A final point before turning to the Book of Proverbs: Although the positive appreciation of water is prominent, it is only one side of its character. Water can also be dangerous as a force of nature, and precisely, therefore, it can also be seen as a divine punishment, the classic example of which is provided by the story of the flood (Gn 6–8; cf Is 8:7–8; 30:28). No wonder Israel looked upon the sea as a constant threat, its armies relentlessly attacking the divinely set borders of the habitable land (Ps 104:6–9; Job 38:8–11). The threatening aspect of water can be used as a metaphor on a local or personal scale (Ps 69:2–3; 124:4–5; Jn 2). But also the absence of water in the form of drought can be applied as a chastisement in the hand of God (Dt 28:23–24; 1 Ki 17–18; Jr 3:3; 14:21–22; Am 4:7–8).

Water imagery in the Book of Proverbs

The motif of water provides a rich source for the conveying of sapiential teaching and is found all over the book. The following discussion offers a representative selection.

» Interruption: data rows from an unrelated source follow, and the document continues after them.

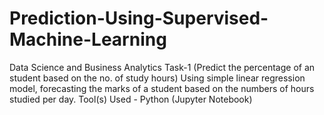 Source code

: # Prediction-Using-Supervised-Machine-Learning
Data Science and Business Analytics Task-1 (Predict the percentage of an student based on the no. of study hours)
Using simple linear regression model, forecasting the marks of a student based on the numbers of hours studied per day.
Tool(s) Used - Python (Jupyter Notebook)
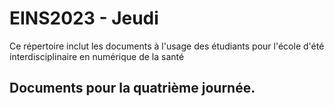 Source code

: # EINS2023 - Jeudi

Ce répertoire inclut les documents à l'usage des étudiants pour l'école d'été interdisciplinaire en numérique de la santé

## Documents pour la quatrième journée.
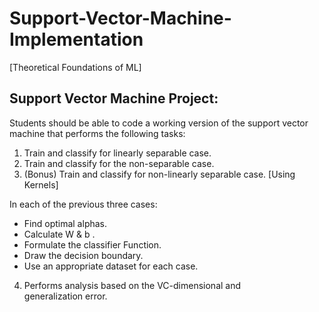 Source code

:# Support-Vector-Machine-Implementation
[Theoretical Foundations of ML]
## Support Vector Machine Project:</br>
Students should be able to code a working version of the support vector machine that performs the following tasks:
1. Train and classify for linearly separable case.
2. Train and classify for the non-separable case. 
3. (Bonus) Train and classify for non-linearly separable case. [Using Kernels]

In each of the previous three cases:</br>
* Find optimal alphas.
* Calculate W & b .
* Formulate the classifier Function.
* Draw the decision boundary.
* Use an appropriate dataset for each case.

4. Performs analysis based on the VC-dimensional and generalization error.
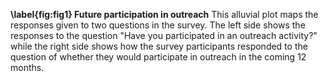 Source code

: **\label{fig:fig1} Future participation in outreach** This alluvial plot maps the responses given to two questions in the survey. The left side shows the responses to the question "Have you participated in an outreach activity?" while the right side shows how the survey participants responded to the question of whether they would participate in outreach in the coming 12 months.
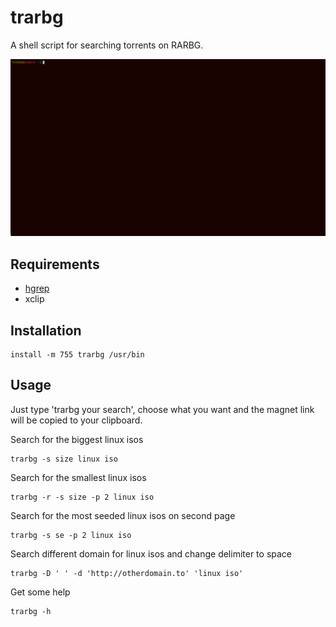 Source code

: # trarbg

A shell script for searching torrents on RARBG.

![example](example.gif)

## Requirements

 - [hgrep](https://github.com/TUVIMEN/hgrep)
 - xclip

## Installation
    install -m 755 trarbg /usr/bin

## Usage

Just type 'trarbg your search', choose what you want and the magnet link will be copied to your clipboard.

Search for the biggest linux isos

    trarbg -s size linux iso

Search for the smallest linux isos

    trarbg -r -s size -p 2 linux iso

Search for the most seeded linux isos on second page

    trarbg -s se -p 2 linux iso

Search different domain for linux isos and change delimiter to space

    trarbg -D ' ' -d 'http://otherdomain.to' 'linux iso'

Get some help

    trarbg -h
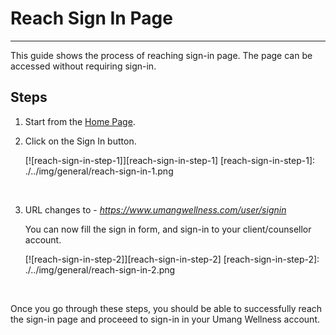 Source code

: # Reach Sign In Page

---

This guide shows the process of reaching sign-in page.
The page can be accessed without requiring sign-in.

## Steps

1. Start from the [Home Page](https://www.umangwellness.com).
2. Click on the Sign In button.

    [![reach-sign-in-step-1]][reach-sign-in-step-1]
    [reach-sign-in-step-1]: ./../img/general/reach-sign-in-1.png

    <br/>

3. URL changes to - _https://www.umangwellness.com/user/signin_

    You can now fill the sign in form, and sign-in to your client/counsellor account.

    [![reach-sign-in-step-2]][reach-sign-in-step-2]
    [reach-sign-in-step-2]: ./../img/general/reach-sign-in-2.png

    <br/>

Once you go through these steps, you should be able to successfully reach the sign-in page and proceeed to sign-in in your Umang Wellness account.


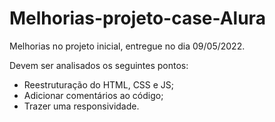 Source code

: # Melhorias-projeto-case-Alura
 Melhorias no projeto inicial, entregue no dia 09/05/2022.

 Devem ser analisados os seguintes pontos:
  - Reestruturação do HTML, CSS e JS;
  - Adicionar comentários ao código;
  - Trazer uma responsividade.

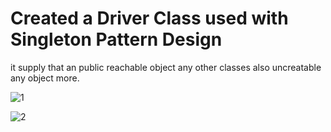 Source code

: # Created a Driver Class used with Singleton Pattern Design 

it supply that an public reachable object any other classes also uncreatable any object more.

![1](https://user-images.githubusercontent.com/115929641/213015119-2247d61d-1821-4766-8020-d74005155c4c.png)


![2](https://user-images.githubusercontent.com/115929641/213015130-a5b32eb1-e9db-48a2-8cda-df1da76dabb9.png)
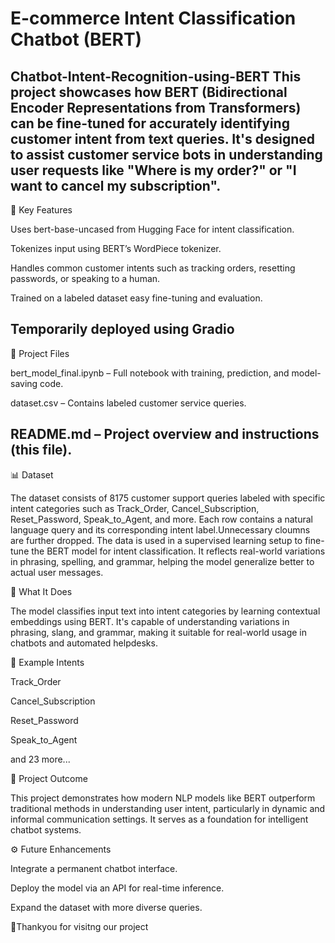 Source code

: # E-commerce Intent Classification Chatbot (BERT)

Chatbot-Intent-Recognition-using-BERT
This project showcases how BERT (Bidirectional Encoder Representations from Transformers) can be fine-tuned for accurately identifying customer intent from text queries. It's designed to assist customer service bots in understanding user requests like "Where is my order?" or "I want to cancel my subscription".
------------------------------------------------------------------------------------------------------------------------------------------------------------------------------------------
🧠 Key Features

Uses bert-base-uncased from Hugging Face for intent classification.

Tokenizes input using BERT’s WordPiece tokenizer.

Handles common customer intents such as tracking orders, resetting passwords, or speaking to a human.

Trained on a labeled dataset easy fine-tuning and evaluation.

Temporarily deployed using Gradio
-------------------------------------------------------------------------------------------------------------------------------------------------------------------------------------------
📁 Project Files

bert_model_final.ipynb – Full notebook with training, prediction, and model-saving code.

dataset.csv – Contains labeled customer service queries.

README.md – Project overview and instructions (this file).
-------------------------------------------------------------------------------------------------------------------------------------------------------------------------------------------
📊 Dataset

The dataset consists of 8175 customer support queries labeled with specific intent categories such as Track_Order, Cancel_Subscription, Reset_Password, Speak_to_Agent, and more. Each row contains a natural language query and its corresponding intent label.Unnecessary cloumns are further dropped. The data is used in a supervised learning setup to fine-tune the BERT model for intent classification. It reflects real-world variations in phrasing, spelling, and grammar, helping the model generalize better to actual user messages.

🚀 What It Does

The model classifies input text into intent categories by learning contextual embeddings using BERT. It's capable of understanding variations in phrasing, slang, and grammar, making it suitable for real-world usage in chatbots and automated helpdesks.

📌 Example Intents

Track_Order

Cancel_Subscription

Reset_Password

Speak_to_Agent

and 23 more...

🎯 Project Outcome

This project demonstrates how modern NLP models like BERT outperform traditional methods in understanding user intent, particularly in dynamic and informal communication settings. It serves as a foundation for intelligent chatbot systems.

⚙ Future Enhancements

Integrate a permanent chatbot interface.

Deploy the model via an API for real-time inference.

Expand the dataset with more diverse queries.

💫Thankyou for visitng our project

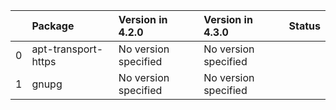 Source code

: <!-- markdown-link-check-disable -->

|    | Package             | Version in 4.2.0     | Version in 4.3.0     | Status   |
|---:|:--------------------|:---------------------|:---------------------|:---------|
|  0 | apt-transport-https | No version specified | No version specified |          |
|  1 | gnupg               | No version specified | No version specified |          | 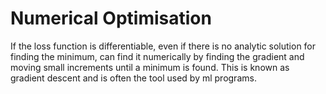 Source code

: # Numerical Optimisation

If the loss function is differentiable, even if there is no analytic solution
for finding the minimum, can find it numerically by finding the gradient and
moving small increments until a minimum is found. This is known as gradient
descent and is often the tool used by ml programs.
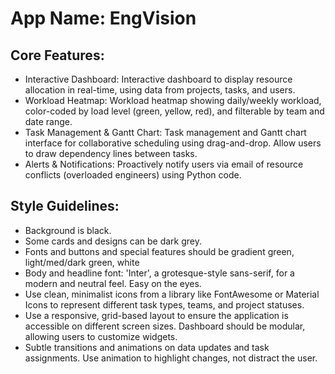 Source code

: # **App Name**: EngVision

## Core Features:

- Interactive Dashboard: Interactive dashboard to display resource allocation in real-time, using data from projects, tasks, and users.
- Workload Heatmap: Workload heatmap showing daily/weekly workload, color-coded by load level (green, yellow, red), and filterable by team and date range.
- Task Management & Gantt Chart: Task management and Gantt chart interface for collaborative scheduling using drag-and-drop. Allow users to draw dependency lines between tasks.
- Alerts & Notifications: Proactively notify users via email of resource conflicts (overloaded engineers) using Python code.

## Style Guidelines:

- Background is black.
- Some cards and designs can be dark grey.
- Fonts and buttons and special features should be gradient green, light/med/dark green, white
- Body and headline font: 'Inter', a grotesque-style sans-serif, for a modern and neutral feel. Easy on the eyes.
- Use clean, minimalist icons from a library like FontAwesome or Material Icons to represent different task types, teams, and project statuses.
- Use a responsive, grid-based layout to ensure the application is accessible on different screen sizes. Dashboard should be modular, allowing users to customize widgets.
- Subtle transitions and animations on data updates and task assignments. Use animation to highlight changes, not distract the user. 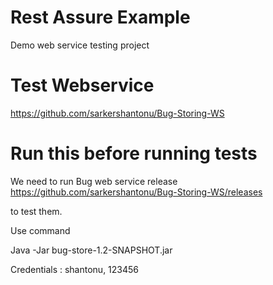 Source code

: # Rest Assure Example 
Demo web service testing project

# Test Webservice 
https://github.com/sarkershantonu/Bug-Storing-WS

# Run this before running tests
We need to run Bug web service release 
https://github.com/sarkershantonu/Bug-Storing-WS/releases

to test them. 

Use command 

Java -Jar bug-store-1.2-SNAPSHOT.jar 

Credentials : shantonu, 123456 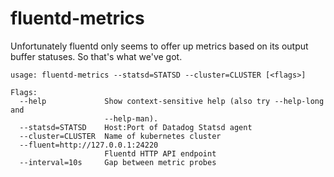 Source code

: # fluentd-metrics

Unfortunately fluentd only seems to offer up metrics based on its output buffer statuses.  So that's what we've got.

    usage: fluentd-metrics --statsd=STATSD --cluster=CLUSTER [<flags>]

    Flags:
      --help             Show context-sensitive help (also try --help-long and
                         --help-man).
      --statsd=STATSD    Host:Port of Datadog Statsd agent
      --cluster=CLUSTER  Name of kubernetes cluster
      --fluent=http://127.0.0.1:24220  
                         Fluentd HTTP API endpoint
      --interval=10s     Gap between metric probes
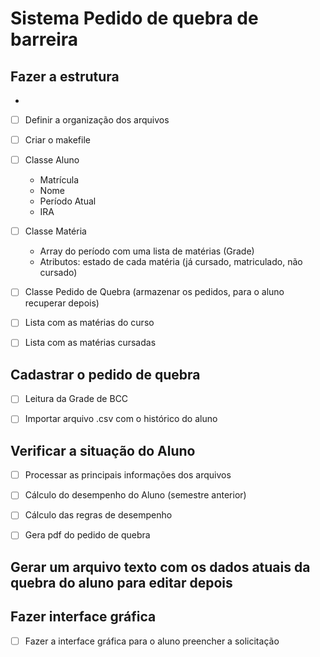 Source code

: # Sistema Pedido de quebra de barreira

## Fazer a estrutura 

- 
- [ ] Definir a organização dos arquivos
- [ ] Criar o makefile
- [ ] Classe Aluno
    - Matrícula
    - Nome 
    - Período Atual
    - IRA

- [ ] Classe Matéria
    - Array do período com uma lista de matérias (Grade)
    - Atributos: estado de cada matéria (já cursado, matriculado, não cursado)

- [ ] Classe Pedido de Quebra (armazenar os pedidos, para o aluno recuperar depois)
- [ ] Lista com as matérias do curso 
- [ ] Lista com as matérias cursadas


## Cadastrar o pedido de quebra
- [ ] Leitura da Grade de BCC
- [ ] Importar arquivo .csv com o histórico do aluno


## Verificar a situação do Aluno
- [ ] Processar as principais informações dos arquivos
- [ ] Cálculo do desempenho do Aluno (semestre anterior)
- [ ] Cálculo das regras de desempenho
- [ ] Gera pdf do pedido de quebra


## Gerar um arquivo texto com os dados atuais da quebra do aluno para editar depois

## Fazer interface gráfica
- [ ] Fazer a interface gráfica para o aluno preencher a solicitação

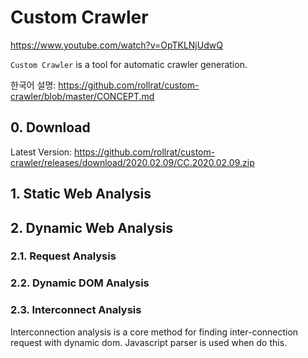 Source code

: # Custom Crawler

https://www.youtube.com/watch?v=OpTKLNjUdwQ

`Custom Crawler` is a tool for automatic crawler generation.

한국어 설명: https://github.com/rollrat/custom-crawler/blob/master/CONCEPT.md

## 0. Download

Latest Version: https://github.com/rollrat/custom-crawler/releases/download/2020.02.09/CC.2020.02.09.zip

## 1. Static Web Analysis

## 2. Dynamic Web Analysis

### 2.1. Request Analysis

### 2.2. Dynamic DOM Analysis

### 2.3. Interconnect Analysis

Interconnection analysis is a core method for finding inter-connection request with dynamic dom. Javascript parser is used when do this.
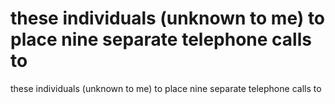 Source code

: # these individuals (unknown to me) to place nine separate telephone calls to

these individuals (unknown to me) to place nine separate telephone calls to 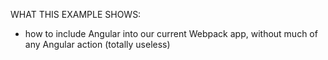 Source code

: WHAT THIS EXAMPLE SHOWS:

- how to include Angular into our current Webpack app, without much of any Angular action (totally useless)

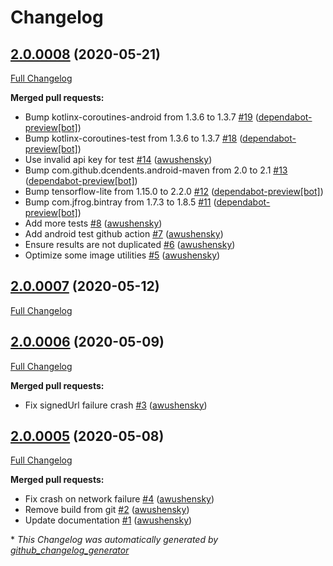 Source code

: # Changelog

## [2.0.0008](https://github.com/getbouncer/scan-framework-android/tree/2.0.0008) (2020-05-21)

[Full Changelog](https://github.com/getbouncer/scan-framework-android/compare/2.0.0007...2.0.0008)

**Merged pull requests:**

- Bump kotlinx-coroutines-android from 1.3.6 to 1.3.7 [\#19](https://github.com/getbouncer/scan-framework-android/pull/19) ([dependabot-preview[bot]](https://github.com/apps/dependabot-preview))
- Bump kotlinx-coroutines-test from 1.3.6 to 1.3.7 [\#18](https://github.com/getbouncer/scan-framework-android/pull/18) ([dependabot-preview[bot]](https://github.com/apps/dependabot-preview))
- Use invalid api key for test [\#14](https://github.com/getbouncer/scan-framework-android/pull/14) ([awushensky](https://github.com/awushensky))
- Bump com.github.dcendents.android-maven from 2.0 to 2.1 [\#13](https://github.com/getbouncer/scan-framework-android/pull/13) ([dependabot-preview[bot]](https://github.com/apps/dependabot-preview))
- Bump tensorflow-lite from 1.15.0 to 2.2.0 [\#12](https://github.com/getbouncer/scan-framework-android/pull/12) ([dependabot-preview[bot]](https://github.com/apps/dependabot-preview))
- Bump com.jfrog.bintray from 1.7.3 to 1.8.5 [\#11](https://github.com/getbouncer/scan-framework-android/pull/11) ([dependabot-preview[bot]](https://github.com/apps/dependabot-preview))
- Add more tests [\#8](https://github.com/getbouncer/scan-framework-android/pull/8) ([awushensky](https://github.com/awushensky))
- Add android test github action [\#7](https://github.com/getbouncer/scan-framework-android/pull/7) ([awushensky](https://github.com/awushensky))
- Ensure results are not duplicated [\#6](https://github.com/getbouncer/scan-framework-android/pull/6) ([awushensky](https://github.com/awushensky))
- Optimize some image utilities [\#5](https://github.com/getbouncer/scan-framework-android/pull/5) ([awushensky](https://github.com/awushensky))

## [2.0.0007](https://github.com/getbouncer/scan-framework-android/tree/2.0.0007) (2020-05-12)

[Full Changelog](https://github.com/getbouncer/scan-framework-android/compare/2.0.0006...2.0.0007)

## [2.0.0006](https://github.com/getbouncer/scan-framework-android/tree/2.0.0006) (2020-05-09)

[Full Changelog](https://github.com/getbouncer/scan-framework-android/compare/2.0.0005...2.0.0006)

**Merged pull requests:**

- Fix signedUrl failure crash [\#3](https://github.com/getbouncer/scan-framework-android/pull/3) ([awushensky](https://github.com/awushensky))

## [2.0.0005](https://github.com/getbouncer/scan-framework-android/tree/2.0.0005) (2020-05-08)

[Full Changelog](https://github.com/getbouncer/scan-framework-android/compare/e0e5089a945c8b6b6ed47f3838d3d61997c1afe4...2.0.0005)

**Merged pull requests:**

- Fix crash on network failure [\#4](https://github.com/getbouncer/scan-framework-android/pull/4) ([awushensky](https://github.com/awushensky))
- Remove build from git [\#2](https://github.com/getbouncer/scan-framework-android/pull/2) ([awushensky](https://github.com/awushensky))
- Update documentation [\#1](https://github.com/getbouncer/scan-framework-android/pull/1) ([awushensky](https://github.com/awushensky))



\* *This Changelog was automatically generated by [github_changelog_generator](https://github.com/github-changelog-generator/github-changelog-generator)*
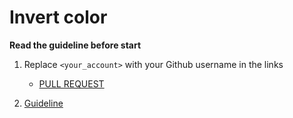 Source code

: # Invert color

**Read the guideline before start**

1. Replace `<your_account>` with your Github username in the links
    - [PULL REQUEST](https://github.com/mate-academy/js_invert-color/pull/94)

2. [Guideline](https://github.com/mate-academy/js_task-guideline/blob/master/README.md)
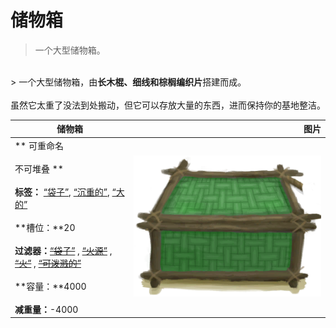 # 储物箱  
> 一个大型储物箱。  
<br>  
> 一个大型储物箱，由<b>长木棍、细线和棕榈编织片</b>搭建而成。<br><br>虽然它太重了没法到处搬动，但它可以存放大量的东西，进而保持你的基地整洁。  
  
  储物箱  |   图片   
 ----  |  ----:   
 ** 可重命名 **<br><br>** 不可堆叠 **<br><br>**标签：**	[“袋子”](tag_Bag.md), [“沉重的”](tag_Heavy.md), [“大的”](tag_Large.md)<br><br>**槽位：**20<br><br>**过滤器：**~~[“袋子”](tag_Bag.md)~~ , ~~[“火源”](tag_FireSource.md)~~ , ~~[“火”](tag_Fire.md)~~ , ~~[“可泼溅的”](tag_Spillable.md)~~<br><br>**容量：**4000<br><br>**减重量：**-4000  |  <img decoding="async" src="Sprite/Chest.png" href="a.md" style="max-width:300px;max-height:300px;">   
  


<script>document.title="储物箱 - 卡牌生存百科 Card Survival Wiki";</script> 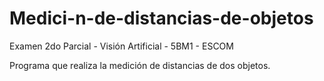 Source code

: # Medici-n-de-distancias-de-objetos
Examen 2do Parcial - Visión Artificial - 5BM1 - ESCOM

Programa que realiza la medición de distancias de dos objetos. 
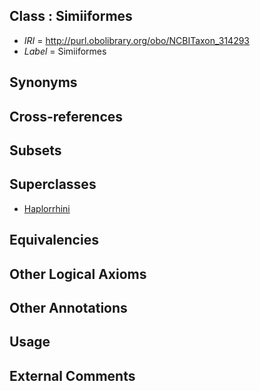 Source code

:
## Class : Simiiformes

 * *IRI* = http://purl.obolibrary.org/obo/NCBITaxon_314293
 * *Label* = Simiiformes

## Synonyms


## Cross-references


## Subsets


## Superclasses

 * [Haplorrhini](../../NCBITaxon/13/NCBITaxon_376913.md)

## Equivalencies


## Other Logical Axioms


## Other Annotations


## Usage


## External Comments

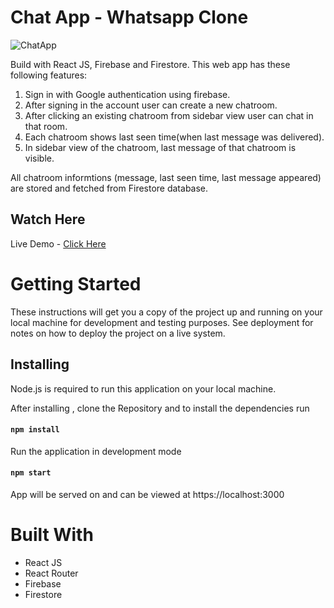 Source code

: # Chat App - Whatsapp Clone

![ChatApp](https://user-images.githubusercontent.com/88406499/149124291-ca021560-4ec5-4e81-b9de-87294878fe70.png)


Build with React JS, Firebase and Firestore. This web app has these following features:
1. Sign in with Google authentication using firebase.
2. After signing in the account user can create a new chatroom.
3. After clicking an existing chatroom from sidebar view user can chat in that room.
4. Each chatroom shows last seen time(when last message was delivered).
5. In sidebar view of the chatroom, last message of that chatroom is visible.

All chatroom informtions (message, last seen time, last message appeared) are stored and fetched from Firestore database.

## Watch Here
Live Demo - [Click Here](https://whatsapp-clone-e3506.web.app/)


# Getting Started

These instructions will get you a copy of the project up and running on your local machine for development and testing purposes. See deployment for notes on how to deploy the project on a live system.

## Installing
Node.js is required to run this application on your local machine.

After installing , clone the Repository and to install the dependencies run
#### `npm install`

Run the application in development mode
#### `npm start`
App will be served on and can be viewed at https://localhost:3000

# Built With
* React JS
* React Router
* Firebase
* Firestore
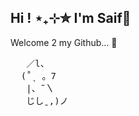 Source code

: ## Hi ! ⋆₊⊹✮ I'm Saif👋
Welcome 2 my Github... 🤍
<pre>
   ／l、     
  (˚ˎ 。7  
   |、˜〵          
   じしˍ,)ノ
</pre>

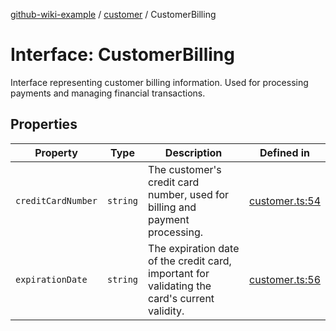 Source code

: [github-wiki-example](../wiki/Home) / [customer](../wiki/customer) / CustomerBilling

# Interface: CustomerBilling

Interface representing customer billing information.
Used for processing payments and managing financial transactions.

## Properties

| Property | Type | Description | Defined in |
| ------ | ------ | ------ | ------ |
| `creditCardNumber` | `string` | The customer's credit card number, used for billing and payment processing. | [customer.ts:54](https://github.com/typedoc2md/dummy-typescript-api/blob/main/src/customer.ts#L54) |
| `expirationDate` | `string` | The expiration date of the credit card, important for validating the card's current validity. | [customer.ts:56](https://github.com/typedoc2md/dummy-typescript-api/blob/main/src/customer.ts#L56) |
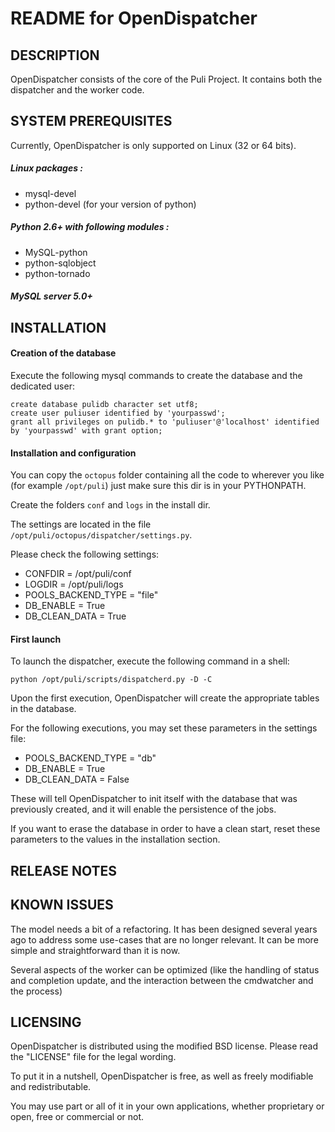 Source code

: README for OpenDispatcher
=========================


DESCRIPTION
-----------

OpenDispatcher consists of the core of the Puli Project.
It contains both the dispatcher and the worker code.


SYSTEM PREREQUISITES
--------------------

Currently, OpenDispatcher is only supported on Linux (32 or 64 bits).

##### Linux packages :

   * mysql-devel
   * python-devel (for your version of python)

##### Python 2.6+ with following modules :

   * MySQL-python
   * python-sqlobject
   * python-tornado

##### MySQL server 5.0+


INSTALLATION
------------

#### Creation of the database

Execute the following mysql commands to create the database and the dedicated user:

    create database pulidb character set utf8;
    create user puliuser identified by 'yourpasswd';
    grant all privileges on pulidb.* to 'puliuser'@'localhost' identified by 'yourpasswd' with grant option;

#### Installation and configuration

You can copy the `octopus` folder containing all the code to wherever you like (for example `/opt/puli`) just make sure this dir is in your PYTHONPATH.

Create the folders `conf` and `logs` in the install dir.

The settings are located in the file `/opt/puli/octopus/dispatcher/settings.py`.

Please check the following settings:

* CONFDIR = /opt/puli/conf
* LOGDIR = /opt/puli/logs
* POOLS_BACKEND_TYPE = "file"
* DB_ENABLE = True
* DB_CLEAN_DATA = True

#### First launch

To launch the dispatcher, execute the following command in a shell:

    python /opt/puli/scripts/dispatcherd.py -D -C

Upon the first execution, OpenDispatcher will create the appropriate tables in the database.

For the following executions, you may set these parameters in the settings file:

* POOLS_BACKEND_TYPE = "db"
* DB_ENABLE = True
* DB_CLEAN_DATA = False

These will tell OpenDispatcher to init itself with the database that was previously created, and it will enable the persistence of the jobs.

If you want to erase the database in order to have a clean start, reset these parameters to the values in the installation section.


RELEASE NOTES
-------------


KNOWN ISSUES
------------

The model needs a bit of a refactoring. It has been designed several years ago to address some use-cases that are no longer relevant.
It can be more simple and straightforward than it is now.

Several aspects of the worker can be optimized (like the handling of status and completion update, and the interaction between the cmdwatcher and the process)


LICENSING
---------

OpenDispatcher is distributed using the modified BSD license. Please read the "LICENSE" file for the legal wording.

To put it in a nutshell, OpenDispatcher is free, as well as freely modifiable and redistributable.

You may use part or all of it in your own applications, whether proprietary or open, free or commercial or not.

  • (a) Proverbs 5:15 is an aphorism in the context of a longer text:

    Drink water from your own cistern,

    running water from your own well.

This is a proverb from the injunction genre. It can stand by itself and be meaningful in its own right. As it stands in the context of verses 15–20, it is clearly part of an admonition on sexual satisfaction within marriage. The thrust is that sexual satisfaction is to be sought with one’s own wife, not with other women (v. 20), and that one’s wife is not for sharing (v. 17). There are notorious difficulties in the passage, but the salient point for our purpose is the fact that here we evidently have a metaphor in the text and can only read it as a metaphor because the literary context makes another reading impossible. From verse 15 to verse 18 a string of water metaphors (cf Klopper 2002:184–187) are used, explicitly placed in a parallelism with ‘wife’ (v. 18):

Blessed be your fountain,

and rejoice in the wife of your youth.

So we have no choice; the passage’s concepts from the sphere of water (drink, water, cistern, well, springs, streams, fountain) are pinpointed by the context, which then moves on to another group of metaphors from the world of animals, again explicitly identifying the hind and the doe with the youthful wife as opposed to other women (vv. 19–20; cf Can 2:7, 3:5). But verse 15 is a typical proverb that, despite now being part of a literary unit, can just as well stand by itself in an aphoristic collection. It is therefore a saying typical of those folk sayings that should be understood metaphorically because by their very nature they ‘say something metaphorically about human beings, the world, or the ways and concerns of human beings in the world’ (Sandoval 2006:11). Consider this with the help of the example before us.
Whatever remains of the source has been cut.